→ TASK INPUT

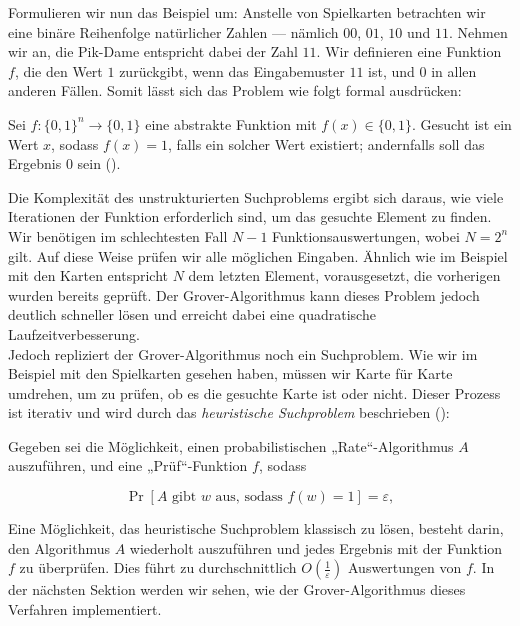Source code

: Formulieren wir nun das Beispiel um: Anstelle von Spielkarten betrachten wir eine binäre Reihenfolge natürlicher Zahlen — nämlich $00$, $01$, $10$ und $11$. Nehmen wir an, die Pik-Dame entspricht dabei der Zahl $11$. Wir definieren eine Funktion $f$, die den Wert $1$ zurückgibt, wenn das Eingabemuster $11$ ist, und $0$ in allen anderen Fällen. Somit lässt sich das Problem wie folgt formal ausdrücken:

\begin{definition}
Sei $f\colon \{0, 1\}^n \rightarrow \{0, 1\}$ eine abstrakte Funktion mit $f(x) \in \{0, 1\}$. Gesucht ist ein Wert $x$, sodass $f(x) = 1$, falls ein solcher Wert existiert; andernfalls soll das Ergebnis $0$ sein (\cite{montanaro_quantum_2016}).
\end{definition}

Die Komplexität des unstrukturierten Suchproblems ergibt sich daraus, wie viele Iterationen der Funktion erforderlich sind, um das gesuchte Element zu finden. Wir benötigen im schlechtesten Fall $N - 1$ Funktionsauswertungen, wobei $N = 2^n$ gilt. Auf diese Weise prüfen wir alle möglichen Eingaben. Ähnlich wie im Beispiel mit den Karten entspricht $N$ dem letzten Element, vorausgesetzt, die vorherigen wurden bereits geprüft. Der Grover-Algorithmus kann dieses Problem jedoch deutlich schneller lösen und erreicht dabei eine quadratische Laufzeitverbesserung.\\

Jedoch repliziert der Grover-Algorithmus noch ein Suchproblem. Wie wir im Beispiel mit den Spielkarten gesehen haben, müssen wir Karte für Karte umdrehen, um zu prüfen, ob es die gesuchte Karte ist oder nicht. Dieser Prozess ist iterativ und wird durch das \textit{heuristische Suchproblem} beschrieben (\cite{montanaro_quantum_2016}):

\begin{definition}
Gegeben sei die Möglichkeit, einen probabilistischen „Rate“-Algorithmus \( A \) auszuführen, und eine „Prüf“-Funktion \( f \), sodass

\[
\Pr\left[ A \text{ gibt } w \text{ aus, sodass } f(w) = 1 \right] = \varepsilon,
\]
\end{definition}

Eine Möglichkeit, das heuristische Suchproblem klassisch zu lösen, besteht darin, den Algorithmus \( A \) wiederholt auszuführen und jedes Ergebnis mit der Funktion \( f \) zu überprüfen. Dies führt zu durchschnittlich \( O\left(\frac{1}{\varepsilon}\right) \) Auswertungen von \( f \). In der nächsten Sektion werden wir sehen, wie der Grover-Algorithmus dieses Verfahren implementiert.

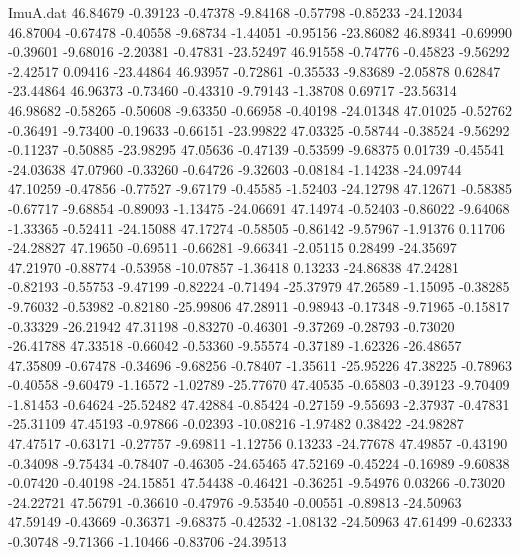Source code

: \begin{filecontents}{ImuA.dat}
  46.84679   -0.39123   -0.47378   -9.84168   -0.57798   -0.85233  -24.12034
  46.87004   -0.67478   -0.40558   -9.68734   -1.44051   -0.95156  -23.86082
  46.89341   -0.69990   -0.39601   -9.68016   -2.20381   -0.47831  -23.52497
  46.91558   -0.74776   -0.45823   -9.56292   -2.42517    0.09416  -23.44864
  46.93957   -0.72861   -0.35533   -9.83689   -2.05878    0.62847  -23.44864
  46.96373   -0.73460   -0.43310   -9.79143   -1.38708    0.69717  -23.56314
  46.98682   -0.58265   -0.50608   -9.63350   -0.66958   -0.40198  -24.01348
  47.01025   -0.52762   -0.36491   -9.73400   -0.19633   -0.66151  -23.99822
  47.03325   -0.58744   -0.38524   -9.56292   -0.11237   -0.50885  -23.98295
  47.05636   -0.47139   -0.53599   -9.68375    0.01739   -0.45541  -24.03638
  47.07960   -0.33260   -0.64726   -9.32603   -0.08184   -1.14238  -24.09744
  47.10259   -0.47856   -0.77527   -9.67179   -0.45585   -1.52403  -24.12798
  47.12671   -0.58385   -0.67717   -9.68854   -0.89093   -1.13475  -24.06691
  47.14974   -0.52403   -0.86022   -9.64068   -1.33365   -0.52411  -24.15088
  47.17274   -0.58505   -0.86142   -9.57967   -1.91376    0.11706  -24.28827
  47.19650   -0.69511   -0.66281   -9.66341   -2.05115    0.28499  -24.35697
  47.21970   -0.88774   -0.53958  -10.07857   -1.36418    0.13233  -24.86838
  47.24281   -0.82193   -0.55753   -9.47199   -0.82224   -0.71494  -25.37979
  47.26589   -1.15095   -0.38285   -9.76032   -0.53982   -0.82180  -25.99806
  47.28911   -0.98943   -0.17348   -9.71965   -0.15817   -0.33329  -26.21942
  47.31198   -0.83270   -0.46301   -9.37269   -0.28793   -0.73020  -26.41788
  47.33518   -0.66042   -0.53360   -9.55574   -0.37189   -1.62326  -26.48657
  47.35809   -0.67478   -0.34696   -9.68256   -0.78407   -1.35611  -25.95226
  47.38225   -0.78963   -0.40558   -9.60479   -1.16572   -1.02789  -25.77670
  47.40535   -0.65803   -0.39123   -9.70409   -1.81453   -0.64624  -25.52482
  47.42884   -0.85424   -0.27159   -9.55693   -2.37937   -0.47831  -25.31109
  47.45193   -0.97866   -0.02393  -10.08216   -1.97482    0.38422  -24.98287
  47.47517   -0.63171   -0.27757   -9.69811   -1.12756    0.13233  -24.77678
  47.49857   -0.43190   -0.34098   -9.75434   -0.78407   -0.46305  -24.65465
  47.52169   -0.45224   -0.16989   -9.60838   -0.07420   -0.40198  -24.15851
  47.54438   -0.46421   -0.36251   -9.54976    0.03266   -0.73020  -24.22721
  47.56791   -0.36610   -0.47976   -9.53540   -0.00551   -0.89813  -24.50963
  47.59149   -0.43669   -0.36371   -9.68375   -0.42532   -1.08132  -24.50963
  47.61499   -0.62333   -0.30748   -9.71366   -1.10466   -0.83706  -24.39513

\end{filecontents}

→ WORK TO COMPLETE
From the records above, count the lines that contain "dieses". Only the number should be written.

→ RESPONSE
2